[Data records]
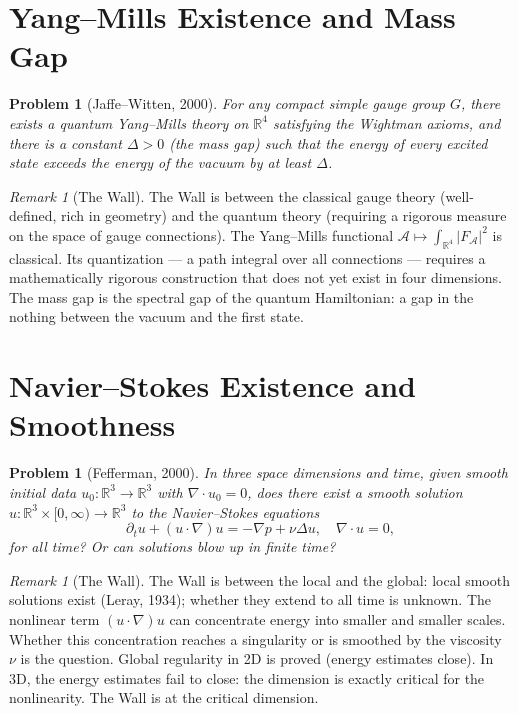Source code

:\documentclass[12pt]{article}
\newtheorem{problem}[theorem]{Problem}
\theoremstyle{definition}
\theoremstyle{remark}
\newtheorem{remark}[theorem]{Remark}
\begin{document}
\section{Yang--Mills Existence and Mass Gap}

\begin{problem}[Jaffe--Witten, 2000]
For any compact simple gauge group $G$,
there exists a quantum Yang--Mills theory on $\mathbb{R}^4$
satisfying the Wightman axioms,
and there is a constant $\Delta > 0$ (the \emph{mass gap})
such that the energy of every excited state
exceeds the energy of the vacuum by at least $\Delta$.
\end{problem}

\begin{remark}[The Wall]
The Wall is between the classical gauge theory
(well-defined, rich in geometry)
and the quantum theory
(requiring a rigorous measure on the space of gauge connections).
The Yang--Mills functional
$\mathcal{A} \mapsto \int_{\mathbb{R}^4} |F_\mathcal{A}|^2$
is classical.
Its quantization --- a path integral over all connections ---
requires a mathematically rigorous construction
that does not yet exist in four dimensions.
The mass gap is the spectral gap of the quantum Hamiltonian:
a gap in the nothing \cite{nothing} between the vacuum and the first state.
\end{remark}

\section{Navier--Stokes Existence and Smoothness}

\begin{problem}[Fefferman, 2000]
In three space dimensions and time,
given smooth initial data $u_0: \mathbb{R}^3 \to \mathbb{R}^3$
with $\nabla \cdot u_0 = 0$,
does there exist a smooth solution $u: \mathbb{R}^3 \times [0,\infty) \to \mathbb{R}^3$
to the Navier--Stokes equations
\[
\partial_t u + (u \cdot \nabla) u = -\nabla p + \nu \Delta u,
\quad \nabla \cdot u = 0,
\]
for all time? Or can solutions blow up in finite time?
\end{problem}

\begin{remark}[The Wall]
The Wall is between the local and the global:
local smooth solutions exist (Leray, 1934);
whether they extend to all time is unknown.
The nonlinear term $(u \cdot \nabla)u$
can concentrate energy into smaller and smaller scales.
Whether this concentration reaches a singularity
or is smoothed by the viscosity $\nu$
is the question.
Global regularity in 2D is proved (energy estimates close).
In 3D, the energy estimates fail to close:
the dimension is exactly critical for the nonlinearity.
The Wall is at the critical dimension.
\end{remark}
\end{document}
[/Data records]
* **Exercise aim**:
Look through the data above and return exactly the lines from the one that contains "does there exist" to the one that contains "for all time?", inclusive, with nothing else.

* **Problem solution**:
does there exist a smooth solution $u: \mathbb{R}^3 \times [0,\infty) \to \mathbb{R}^3$
to the Navier--Stokes equations
\[
\partial_t u + (u \cdot \nabla) u = -\nabla p + \nu \Delta u,
\quad \nabla \cdot u = 0,
\]
for all time? Or can solutions blow up in finite time?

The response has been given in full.